NHL
Montreal CanadiensOpens in new window

'Never felt it like this': Famous Montreal barber sees new level of Canadiens fever

Published: 

MONTREAL — Domenico Perrazino, the famous Montreal barber better known as “Ménick,” still remembers when Maurice Richard won five straight Stanley Cups with the Canadiens in the late 1950s.

Years later, when Guy Lafleur led a dynasty in the 1970s, Ménick cut the free-flowing hair of “Le Démon Blond,” and the two became lifelong friends.

“I’ve seen almost all of them, the Stanley Cups,” said the 85-year-old Ménick. “I was there.”

But what’s happening this spring, he said, feels different. Montreal has always lived and breathed the Canadiens, but the frenzy is somehow reaching another level these playoffs — even with the team only in the second round.

“I may have never felt it like this,” Ménick said from his Masson Street shop on the edge of the Plateau neighbourhood, where the floor is painted like a skating rink and photos of Quebec’s preeminent celebrities line the walls.

“Right now, it’s so special. We have so many young stars,” he added. “The Canadiens always had winning teams, so it was always one after another. But it’s been 30 years since we’ve won anything. That didn’t happen before, so now we’re hungrier.”

The Canadiens, winners of a record 24 Stanley Cup titles, haven’t lifted the trophy since 1993, but the current edition is young, electrifying and giving Habs faithful reason to believe the drought could finally end in the coming years.

A rowdy crowd filled the 21,000-seat Bell Centre last Sunday even though the Canadiens were playing Game 7 on the road in Tampa, Fla. On game days, thousands of fans pack the streets surrounding the arena as downtown morphs into a full-on party.

That fervour has spread across the city, where lineups for sports bars now commonly spill onto the sidewalks outside.

The enthusiasm carries on at the box office. Beyond the playoff games — where the get-in price for Sunday’s Game 3 approached $500 — the team told season-ticket holders this week it had set a new Bell Centre record with a renewal rate “just barely under the 100 per cent mark.”

Not surprising that buildings and businesses in Montreal are buying in.

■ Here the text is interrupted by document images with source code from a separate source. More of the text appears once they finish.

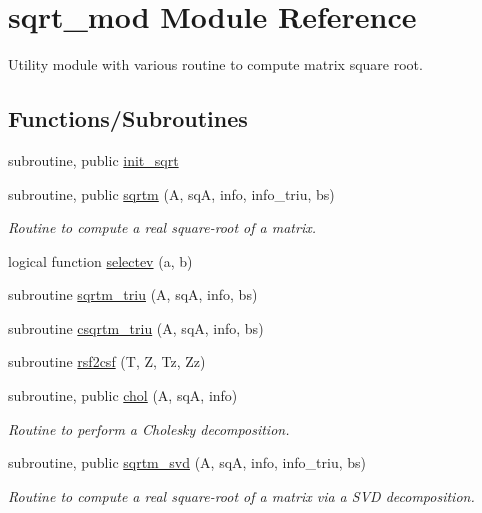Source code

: \hypertarget{namespacesqrt__mod}{}\section{sqrt\+\_\+mod Module Reference}
\label{namespacesqrt__mod}


Utility module with various routine to compute matrix square root.  


\subsection*{Functions/\+Subroutines}
\begin{DoxyCompactItemize}
\item 
subroutine, public \hyperlink{namespacesqrt__mod_ab0108c0f48903dcc961e731c0ccb55d8}{init\+\_\+sqrt}
\item 
subroutine, public \hyperlink{namespacesqrt__mod_a6da01b705b42190ac5b629e9267b0506}{sqrtm} (A, sqA, info, info\+\_\+triu, bs)
\begin{DoxyCompactList}\small\item\em Routine to compute a real square-\/root of a matrix. \end{DoxyCompactList}\item 
logical function \hyperlink{namespacesqrt__mod_a8789d2f86087703a058918101999894f}{selectev} (a, b)
\item 
subroutine \hyperlink{namespacesqrt__mod_a0bce77dc166341fedad843599efd43c7}{sqrtm\+\_\+triu} (A, sqA, info, bs)
\item 
subroutine \hyperlink{namespacesqrt__mod_a7ed927e15fad09a188abebe860651125}{csqrtm\+\_\+triu} (A, sqA, info, bs)
\item 
subroutine \hyperlink{namespacesqrt__mod_a322dc68a48c31785fb167134331e21e3}{rsf2csf} (T, Z, Tz, Zz)
\item 
subroutine, public \hyperlink{namespacesqrt__mod_a6dd33ec6afedb4b752026bba20204f2c}{chol} (A, sqA, info)
\begin{DoxyCompactList}\small\item\em Routine to perform a Cholesky decomposition. \end{DoxyCompactList}\item 
subroutine, public \hyperlink{namespacesqrt__mod_a99d44e5fd3e8203544db6a8331e38828}{sqrtm\+\_\+svd} (A, sqA, info, info\+\_\+triu, bs)
\begin{DoxyCompactList}\small\item\em Routine to compute a real square-\/root of a matrix via a S\+VD decomposition. \end{DoxyCompactList}\end{DoxyCompactItemize}
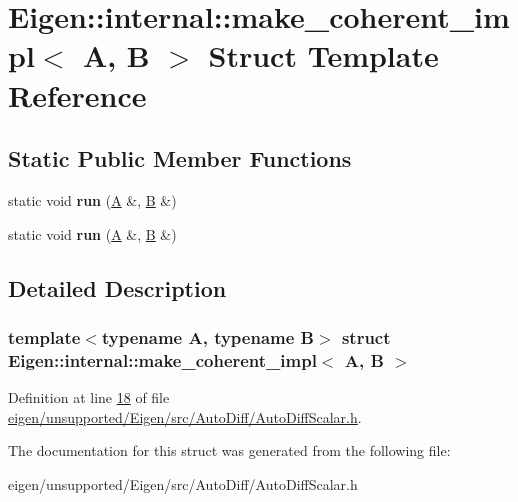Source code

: \hypertarget{struct_eigen_1_1internal_1_1make__coherent__impl}{}\section{Eigen\+:\+:internal\+:\+:make\+\_\+coherent\+\_\+impl$<$ A, B $>$ Struct Template Reference}
\label{struct_eigen_1_1internal_1_1make__coherent__impl}
\subsection*{Static Public Member Functions}
\begin{DoxyCompactItemize}
\item 
\mbox{\label{struct_eigen_1_1internal_1_1make__coherent__impl_a1ab9909f24a2b569359f3baa6a38d1df}} 
static void {\bfseries run} (\hyperlink{group___core___module_class_eigen_1_1_matrix}{A} \&, \hyperlink{group___core___module_class_eigen_1_1_matrix}{B} \&)
\item 
\mbox{\label{struct_eigen_1_1internal_1_1make__coherent__impl_a1ab9909f24a2b569359f3baa6a38d1df}} 
static void {\bfseries run} (\hyperlink{group___core___module_class_eigen_1_1_matrix}{A} \&, \hyperlink{group___core___module_class_eigen_1_1_matrix}{B} \&)
\end{DoxyCompactItemize}


\subsection{Detailed Description}
\subsubsection*{template$<$typename A, typename B$>$\newline
struct Eigen\+::internal\+::make\+\_\+coherent\+\_\+impl$<$ A, B $>$}



Definition at line \hyperlink{eigen_2unsupported_2_eigen_2src_2_auto_diff_2_auto_diff_scalar_8h_source_l00018}{18} of file \hyperlink{eigen_2unsupported_2_eigen_2src_2_auto_diff_2_auto_diff_scalar_8h_source}{eigen/unsupported/\+Eigen/src/\+Auto\+Diff/\+Auto\+Diff\+Scalar.\+h}.



The documentation for this struct was generated from the following file\+:\begin{DoxyCompactItemize}
\item 
eigen/unsupported/\+Eigen/src/\+Auto\+Diff/\+Auto\+Diff\+Scalar.\+h\end{DoxyCompactItemize}
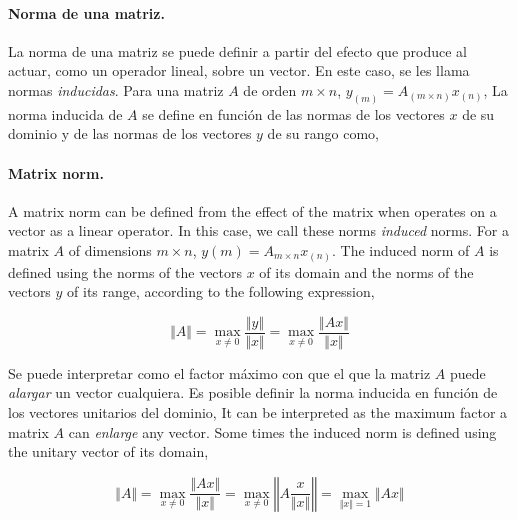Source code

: \begin{paracol}{2}
\paragraph{Norma de una matriz.} La norma de una matriz se puede definir a partir del efecto que produce al actuar, como un operador lineal, sobre un vector. En este caso, se les llama normas \emph{inducidas}. Para una matriz $A$ de orden $m\times n$, $y_{(m)}=A_{(m\times n)}x_{(n)}$, La norma inducida de $A$ se define en función de las normas de los vectores $x$ de su dominio y de las normas de los vectores $y$ de su rango como,
\switchcolumn
\paragraph{Matrix norm.} A matrix norm can be defined from the effect of the matrix when operates  on a vector as a linear operator. In this case, we call these norms \emph{induced} norms. For a matrix $A$ of dimensions $m\times n$, $y(m) =A_{m\times n}x_{(n)}$. The induced norm of $A$ is defined using the norms of the vectors $x$ of its domain and the norms of the vectors $y$ of its range, according to the following expression,   
\end{paracol}
\begin{equation*}
\Vert A \Vert =\max_{x \neq 0} \frac{\Vert y \Vert}{\Vert x \Vert}=\max_{x \neq 0} \frac{\Vert Ax \Vert}{\Vert x \Vert}
\end{equation*}

\begin{paracol}{2}
Se puede interpretar como el factor máximo con que el que la matriz $A$ puede \emph{alargar} un vector cualquiera. Es posible definir la norma inducida en función de los vectores unitarios del dominio,
\switchcolumn
It can be interpreted as the maximum factor a matrix $A$ can \emph{enlarge} any vector. Some times the induced norm is defined using the unitary vector of its domain,

\end{paracol}
\begin{equation*}
\Vert A \Vert =\max_{x \neq 0} \frac{\Vert Ax \Vert}{\Vert x \Vert}= \max_{x \neq 0} \left\Vert A\frac{x}{\Vert x \Vert} \right\Vert= \max_{\Vert x \Vert =1}\Vert Ax \Vert
\end{equation*}

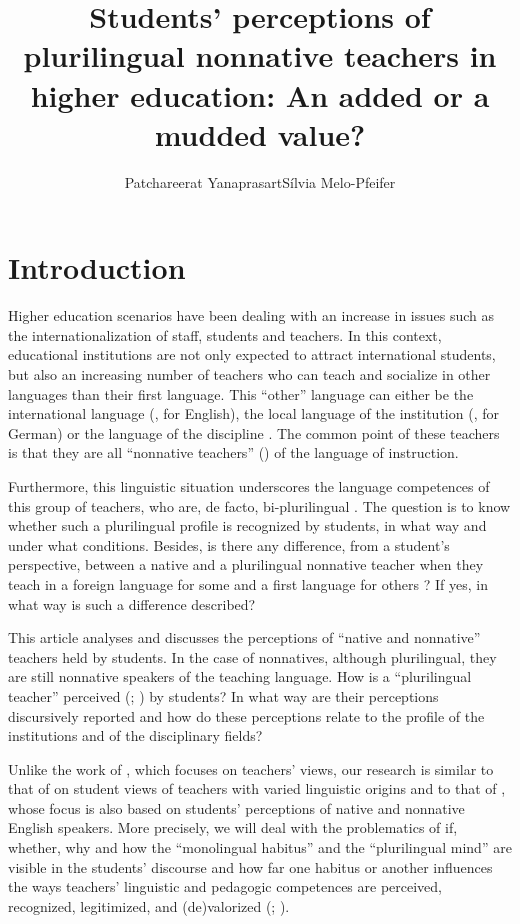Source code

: \documentclass[output=paper]{../langscibook}
\author{Patchareerat Yanaprasart\affiliation{University of Geneva}\orcid{}\lastand Sílvia Melo-Pfeifer \affiliation{University of Hamburg}}
\title{Students’ perceptions of plurilingual nonnative teachers in higher education: An added or a mudded value?}
\begin{document}
\maketitle
{}%




\section{Introduction}

Higher education scenarios have been dealing with an increase in issues such as the internationalization of staff, students and teachers. In this context, educational institutions are not only expected to attract international students, but also an increasing number of teachers who can teach and socialize in other languages than their first language. This “other” language can either be the international language (\citealt{Mueller2018}, for English), the local language of the institution (\citealt{Melo-Pfeifer2017}, for German) or the language of the discipline \citep{Yanaprasart2019}. The common point of these teachers is that they are all “nonnative teachers” (\citealt{DervinBadrinathan2011}) of the language of instruction.

Furthermore, this linguistic situation underscores the language competences of this group of teachers, who are, de facto, bi-plurilingual \citep{Mueller2018}. The question is to know whether such a plurilingual profile is recognized by students, in what way and under what conditions. Besides, is there any difference, from a student’s perspective, between a native and a plurilingual nonnative teacher when they teach in a foreign language for some and a first language for others \citep{Taillefer2004}? If yes, in what way is such a difference described? 

This article analyses and discusses the perceptions of “native and nonnative” teachers held by students. In the case of nonnatives, although plurilingual, they are still nonnative speakers of the teaching language. How is a “plurilingual teacher” perceived (\citealt{Llurda2005}; \citealt{VargheseEtAl2005}) by students? In what way are their perceptions discursively reported \citep{Miller2010} and how do these perceptions relate to the profile of the institutions and of the disciplinary fields?

Unlike the work of \citet{Medgyes1992,Medgyes1994}, which focuses on teachers’ views, our research is similar to that of \citet{LiChuaChenVanTienNguyen2011} on student views of teachers with varied linguistic origins and to that of \citet{LasagabasterSierra2002}, whose focus is also based on students’ perceptions of native and nonnative English speakers. More precisely, we will deal with the problematics of if, whether, why and how the “monolingual habitus” \citep{Gogolin2008} and the “plurilingual mind” \citep{Menghini2017} are visible in the students’ discourse and how far one habitus or another influences the ways teachers’ linguistic and pedagogic competences are perceived, recognized, legitimized, and (de)valorized (\citealt{Kramsch1997}; \citealt{ClarkParan2007}).
\end{document}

The Rialto Theatre, a National Historic Site on Park Avenue, opened its doors for free watch parties. Hydro-Québec changed its logo at headquarters, illuminating everything except the lightning bolt during the Canadiens’ first-round matchup against the Tampa Bay Lightning. Several restaurants followed suit in the second round, changing the names of “Buffalo” wings menu items as the Canadiens face the Sabres.

St-Viateur Bagel, one of the city’s iconic shops in Mile End, has been making bagels shaped like the Canadiens logo (though they’re not for sale). Just a few blocks away, popular doughnut shop Bernie Beigne has red, white and blue doughnuts flying off the shelves.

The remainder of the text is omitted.